Um den Outsourcingvertrag ausreichend flexibel zu gestalten, muss das Unternehmen zudem ein effizientes Vertragsmanagement betreiben. Wichtig ist hierbei vor allem ein sinnvolles Change-Request-Verfahren, das nachträgliche Änderungswünsche der Vertragsparteien handhabt. Da schließlich die Erfahrung lehrt, dass IT-Gerichtsprozesse im Interesse aller Beteiligten möglichst vermieden werden sollten, bietet sich schließlich ein Eskalationsverfahren an. Es erkennt auftretende Probleme möglichst früh und geht sie nach einem Stufenplan an. Ob die Parteien als Vorstufe zu den ordentlichen Gerichten eine Schiedsgerichtsinstanz vereinbaren oder nicht, ist Geschmackssache und hängt vom jeweiligen Einzelfall ab.
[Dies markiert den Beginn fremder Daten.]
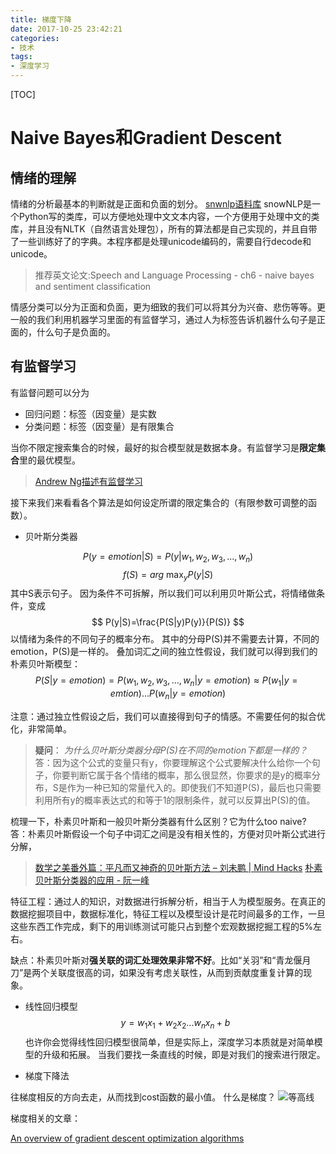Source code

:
 ```yaml
---
title: 梯度下降
date: 2017-10-25 23:42:21
categories:
- 技术
tags:
- 深度学习
---
```

[TOC]

# Naive Bayes和Gradient Descent

## 情绪的理解
情绪的分析最基本的判断就是正面和负面的划分。
[snwnlp语料库](https://github.com/isnowfy/snownlp)
snowNLP是一个Python写的类库，可以方便地处理中文文本内容，一个方便用于处理中文的类库，并且没有NLTK（自然语言处理包），所有的算法都是自己实现的，并且自带了一些训练好了的字典。本程序都是处理unicode编码的，需要自行decode和unicode。

>推荐英文论文:Speech and Language Processing - ch6 - naive bayes and sentiment classification

情感分类可以分为正面和负面，更为细致的我们可以将其分为兴奋、悲伤等等。更一般的我们利用机器学习里面的有监督学习，通过人为标签告诉机器什么句子是正面的，什么句子是负面的。

## 有监督学习
有监督问题可以分为
- 回归问题：标签（因变量）是实数
- 分类问题：标签（因变量）是有限集合

当你不限定搜索集合的时候，最好的拟合模型就是数据本身。有监督学习是**限定集合**里的最优模型。

>[Andrew Ng描述有监督学习](https://www.coursera.org/learn/machine-learning/lecture/1VkCb/supervised-learning)

接下来我们来看看各个算法是如何设定所谓的限定集合的（有限参数可调整的函数）。

- 贝叶斯分类器

$$ P(y=emotion|S)=P(y|w_1, w_2, w_3, ..., w_n) $$
$$ f(S)=arg\ \max_{y} P(y|S)  $$
其中S表示句子。
因为条件不可拆解，所以我们可以利用贝叶斯公式，将情绪做条件，变成
$$ P(y|S)=\frac{P(S|y)P(y)}{P(S)} $$
以情绪为条件的不同句子的概率分布。
其中的分母P(S)并不需要去计算，不同的emotion，P(S)是一样的。
叠加词汇之间的独立性假设，我们就可以得到我们的朴素贝叶斯模型：
$$ P(S|y=emotion)=P(w_1, w_2, w_3, ..., w_n|y=emotion)
\approx P(w_1|y=emtion)...P(w_n|y=emotion) $$

注意：通过独立性假设之后，我们可以直接得到句子的情感。不需要任何的拟合优化，非常简单。

> **疑问**：
*为什么贝叶斯分类器分母P(S)在不同的emotion下都是一样的？*
答：因为这个公式的变量只有y，你要理解这个公式要解决什么给你一个句子，你要判断它属于各个情绪的概率，那么很显然，你要求的是y的概率分布，S是作为一种已知的常量代入的。即使我们不知道P(S)，最后也只需要利用所有y的概率表达式的和等于1的限制条件，就可以反算出P(S)的值。



梳理一下，朴素贝叶斯和一般贝叶斯分类器有什么区别？它为什么too naive?
答：朴素贝叶斯假设一个句子中词汇之间是没有相关性的，方便对贝叶斯公式进行分解，
>[数学之美番外篇：平凡而又神奇的贝叶斯方法 – 刘未鹏 | Mind Hacks](http://mindhacks.cn/2008/09/21/the-magical-bayesian-method/)
[朴素贝叶斯分类器的应用 - 阮一峰](http://www.ruanyifeng.com/blog/2013/12/naive_bayes_classifier.html)

特征工程：通过人的知识，对数据进行拆解分析，相当于人为模型服务。在真正的数据挖掘项目中，数据标准化，特征工程以及模型设计是花时间最多的工作，一旦这些东西工作完成，剩下的用训练测试可能只占到整个宏观数据挖掘工程的5%左右。

缺点：朴素贝叶斯对**强关联的词汇处理效果非常不好**。比如“关羽”和“青龙偃月刀”是两个关联度很高的词，如果没有考虑关联性，从而到贡献度重复计算的现象。

- 线性回归模型
$$ y=w_1 x_1 + w_2 x_2 ...w_n x_n + b $$
也许你会觉得线性回归模型很简单，但是实际上，深度学习本质就是对简单模型的升级和拓展。
当我们要找一条直线的时候，即是对我们的搜索进行限定。

- 梯度下降法

往梯度相反的方向去走，从而找到cost函数的最小值。
什么是梯度？
![等高线](http://static.zybuluo.com/lukesummer/phherl43zlsmjcs636yw8ih7/image.png)

梯度相关的文章：

[An overview of gradient descent optimization algorithms](http://sebastianruder.com/optimizing-gradient-descent/)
Vertrauen ist gut, aber eine sorgfältige und regelmäßige Kontrolle ist –zumindest im Bereich IT-Sicherheit – die wesentlichste Voraussetzung jeder Haftungsbeschränkung. Ein regelmäßiges und umfassendes Reporting und Monitoring sind Grundvoraussetzung. Die vom Dienstleister für das Unternehmen zu erstellenden Sicherheits-Reports sollten dabei nicht nur eine reine Ansammlung von Verfügbarkeits- und Störungsstatistiken sein. Vielmehr haben sie einzelne Zwischenfälle und ihre technischen Hintergründe ebenso zu schildern wie die jeweils eingeleiteten Gegenmaßnahmen. Darüber hinaus ist es sinnvoll, möglichst taugliche Vorsorgemaßnahmen darzustellen, die ähnliche Ereignisse künftig verhindern. Nur auf diese Weise helfen die Sicherheits-Reports, das Risiko effizient zu vermindern. Oft definiert der Vertrag das Format der Sicherheits-Reports so detailliert wie notwendig, um auf diese Weise spätere Streitigkeiten über den erforderlichen Umfang zu vermeiden.
Zusätzlich können Penetrationstests und Sicherheitsaudits durch externe Experten dazu beitragen, dass ein Unternehmen nicht nur auf konkrete Störfälle reagiert, sondern solchen präventiv entgegenwirkt. Die Tests liefern ein unabhängiges und objektives Bild vom tatsächlichen Zustand der IT-Sicherheit eines Unternehmens und geben Hinweise auf mögliche Verbesserungen der betreffenden Komponenten. Die besten Kontroll- und Überwachungsmechanismen bringen jedoch im Falle einer gerichtlichen Auseinandersetzung nichts, wenn sie dem Gericht nicht dokumentiert werden können. Abgesehen von den Sicherheits-Reports sollte ein Unternehmen daher insbesondere die Ergebnisse von Security-Audits und ähnlichen Tests einen längeren Zeitraum aufbewahren.
Auch die Organisationsstrukturen des Unternehmens sollten möglichst die Rolle der IT-Security im Unternehmen widerspiegeln. Die ordentliche Bestellung eines IT-Sicherheitsbeauftragten mit einem fest definierten Aufgabenkreis erleichtert die konsequente Durchsetzung dieser Belange im Unternehmen erheblich. Wichtig ist hierbei jedoch, dass der Beauftragte nicht einfach nur ein Mitglied der IT-Abteilung ist. Grundvoraussetzungen zur Durchsetzung der neuen Unternehmensstrategien im Bereich IT-Sicherheit sind eine möglichst unabhängige Stellung im Unternehmen und ausreichende Kompetenzen. Daher sollte der Beauftragte über den CISO (Chief-Information-Security-Officer) direkt der Unternehmensführung berichten und über ein eigenes Budget für die erforderlichen Maßnahmen verfügen.